Start of Task input
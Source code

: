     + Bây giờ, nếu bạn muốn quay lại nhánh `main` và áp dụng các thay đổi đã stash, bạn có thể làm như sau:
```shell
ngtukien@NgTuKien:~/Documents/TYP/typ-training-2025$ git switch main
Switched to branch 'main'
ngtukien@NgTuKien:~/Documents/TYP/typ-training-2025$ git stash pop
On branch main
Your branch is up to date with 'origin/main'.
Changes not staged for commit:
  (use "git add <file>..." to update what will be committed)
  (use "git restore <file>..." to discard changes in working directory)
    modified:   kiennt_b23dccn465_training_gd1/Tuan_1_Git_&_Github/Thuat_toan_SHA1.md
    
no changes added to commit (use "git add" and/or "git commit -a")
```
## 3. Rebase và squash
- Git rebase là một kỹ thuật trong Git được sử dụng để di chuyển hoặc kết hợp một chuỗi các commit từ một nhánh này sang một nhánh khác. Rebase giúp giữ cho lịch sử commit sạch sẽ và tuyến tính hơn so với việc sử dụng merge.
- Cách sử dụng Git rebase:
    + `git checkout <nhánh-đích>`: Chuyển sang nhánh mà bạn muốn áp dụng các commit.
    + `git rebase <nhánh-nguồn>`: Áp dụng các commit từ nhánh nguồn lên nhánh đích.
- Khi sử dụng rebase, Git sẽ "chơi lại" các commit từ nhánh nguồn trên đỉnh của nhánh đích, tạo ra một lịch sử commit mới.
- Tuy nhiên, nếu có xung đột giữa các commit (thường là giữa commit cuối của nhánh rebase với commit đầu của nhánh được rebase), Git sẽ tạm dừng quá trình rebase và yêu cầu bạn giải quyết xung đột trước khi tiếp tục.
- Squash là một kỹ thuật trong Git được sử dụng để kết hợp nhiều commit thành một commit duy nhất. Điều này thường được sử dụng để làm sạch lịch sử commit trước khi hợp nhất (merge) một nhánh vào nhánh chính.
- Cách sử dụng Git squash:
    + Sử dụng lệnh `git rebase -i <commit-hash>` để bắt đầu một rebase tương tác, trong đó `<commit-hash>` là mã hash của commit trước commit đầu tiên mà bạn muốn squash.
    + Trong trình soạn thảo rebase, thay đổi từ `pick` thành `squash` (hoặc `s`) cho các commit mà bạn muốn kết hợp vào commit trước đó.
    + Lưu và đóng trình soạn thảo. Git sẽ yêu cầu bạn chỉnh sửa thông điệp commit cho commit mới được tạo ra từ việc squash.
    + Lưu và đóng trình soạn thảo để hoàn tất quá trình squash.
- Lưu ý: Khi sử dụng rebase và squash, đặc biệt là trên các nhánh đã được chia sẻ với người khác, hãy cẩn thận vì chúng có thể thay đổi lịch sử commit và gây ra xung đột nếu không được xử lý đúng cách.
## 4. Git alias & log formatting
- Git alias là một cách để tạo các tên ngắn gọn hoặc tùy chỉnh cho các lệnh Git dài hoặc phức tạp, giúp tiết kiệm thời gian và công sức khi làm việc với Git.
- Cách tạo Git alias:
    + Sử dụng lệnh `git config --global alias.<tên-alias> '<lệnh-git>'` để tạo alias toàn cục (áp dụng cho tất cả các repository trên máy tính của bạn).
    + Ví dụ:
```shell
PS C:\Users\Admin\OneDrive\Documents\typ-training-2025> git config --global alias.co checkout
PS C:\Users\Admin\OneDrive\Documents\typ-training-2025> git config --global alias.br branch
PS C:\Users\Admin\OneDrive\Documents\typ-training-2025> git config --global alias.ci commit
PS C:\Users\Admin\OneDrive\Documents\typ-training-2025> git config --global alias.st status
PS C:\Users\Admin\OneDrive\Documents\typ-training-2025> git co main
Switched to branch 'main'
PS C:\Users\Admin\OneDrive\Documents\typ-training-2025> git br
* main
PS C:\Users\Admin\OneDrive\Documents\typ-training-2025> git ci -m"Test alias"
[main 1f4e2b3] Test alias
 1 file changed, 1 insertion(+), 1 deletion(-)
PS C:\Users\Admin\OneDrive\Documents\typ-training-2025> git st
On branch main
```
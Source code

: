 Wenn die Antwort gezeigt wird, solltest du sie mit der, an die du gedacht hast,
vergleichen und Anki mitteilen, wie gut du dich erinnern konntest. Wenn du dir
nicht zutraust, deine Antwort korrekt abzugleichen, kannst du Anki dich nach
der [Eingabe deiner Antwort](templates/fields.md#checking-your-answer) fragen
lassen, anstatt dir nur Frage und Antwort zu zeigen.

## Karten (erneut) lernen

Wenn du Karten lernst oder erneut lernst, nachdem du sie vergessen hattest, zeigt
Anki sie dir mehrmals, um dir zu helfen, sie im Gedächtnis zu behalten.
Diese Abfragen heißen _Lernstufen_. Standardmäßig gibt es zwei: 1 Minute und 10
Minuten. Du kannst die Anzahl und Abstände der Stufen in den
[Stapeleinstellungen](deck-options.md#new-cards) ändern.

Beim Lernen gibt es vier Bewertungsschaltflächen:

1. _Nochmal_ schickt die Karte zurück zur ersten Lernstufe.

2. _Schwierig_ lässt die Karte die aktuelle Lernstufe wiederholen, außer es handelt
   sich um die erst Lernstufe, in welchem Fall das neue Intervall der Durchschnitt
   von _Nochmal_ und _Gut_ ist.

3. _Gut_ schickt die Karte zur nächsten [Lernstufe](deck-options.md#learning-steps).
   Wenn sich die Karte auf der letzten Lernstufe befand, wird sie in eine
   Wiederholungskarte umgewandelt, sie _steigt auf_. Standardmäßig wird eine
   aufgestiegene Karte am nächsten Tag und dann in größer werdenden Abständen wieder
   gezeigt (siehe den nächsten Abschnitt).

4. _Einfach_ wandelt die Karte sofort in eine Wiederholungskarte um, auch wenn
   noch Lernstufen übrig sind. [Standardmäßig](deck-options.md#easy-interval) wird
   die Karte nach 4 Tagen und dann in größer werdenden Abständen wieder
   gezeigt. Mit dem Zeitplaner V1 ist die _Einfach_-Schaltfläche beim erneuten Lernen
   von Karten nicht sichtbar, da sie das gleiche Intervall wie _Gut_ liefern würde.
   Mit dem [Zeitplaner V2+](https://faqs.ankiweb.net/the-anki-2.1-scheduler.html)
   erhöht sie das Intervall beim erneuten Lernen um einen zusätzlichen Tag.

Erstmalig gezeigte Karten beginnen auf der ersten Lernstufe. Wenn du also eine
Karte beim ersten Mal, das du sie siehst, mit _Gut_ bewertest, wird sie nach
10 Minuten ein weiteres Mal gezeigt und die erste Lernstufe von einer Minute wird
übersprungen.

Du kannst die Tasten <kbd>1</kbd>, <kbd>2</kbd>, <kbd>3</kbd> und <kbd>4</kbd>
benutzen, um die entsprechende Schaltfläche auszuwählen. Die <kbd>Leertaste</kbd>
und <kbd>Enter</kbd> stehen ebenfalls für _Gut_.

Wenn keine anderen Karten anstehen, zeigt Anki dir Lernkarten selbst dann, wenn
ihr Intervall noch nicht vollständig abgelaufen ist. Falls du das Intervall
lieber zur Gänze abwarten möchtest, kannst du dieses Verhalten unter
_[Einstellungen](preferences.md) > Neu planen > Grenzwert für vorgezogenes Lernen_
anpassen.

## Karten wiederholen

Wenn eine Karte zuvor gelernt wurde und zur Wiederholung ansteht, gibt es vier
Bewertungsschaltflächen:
End of Task input
Above are the records; print exactly the lines from the line with "der [Eingabe deiner" to the line with "[Stapeleinstel", including both, and nothing else.

der [Eingabe deiner Antwort](templates/fields.md#checking-your-answer) fragen
lassen, anstatt dir nur Frage und Antwort zu zeigen.

## Karten (erneut) lernen

Wenn du Karten lernst oder erneut lernst, nachdem du sie vergessen hattest, zeigt
Anki sie dir mehrmals, um dir zu helfen, sie im Gedächtnis zu behalten.
Diese Abfragen heißen _Lernstufen_. Standardmäßig gibt es zwei: 1 Minute und 10
Minuten. Du kannst die Anzahl und Abstände der Stufen in den
[Stapeleinstellungen](deck-options.md#new-cards) ändern.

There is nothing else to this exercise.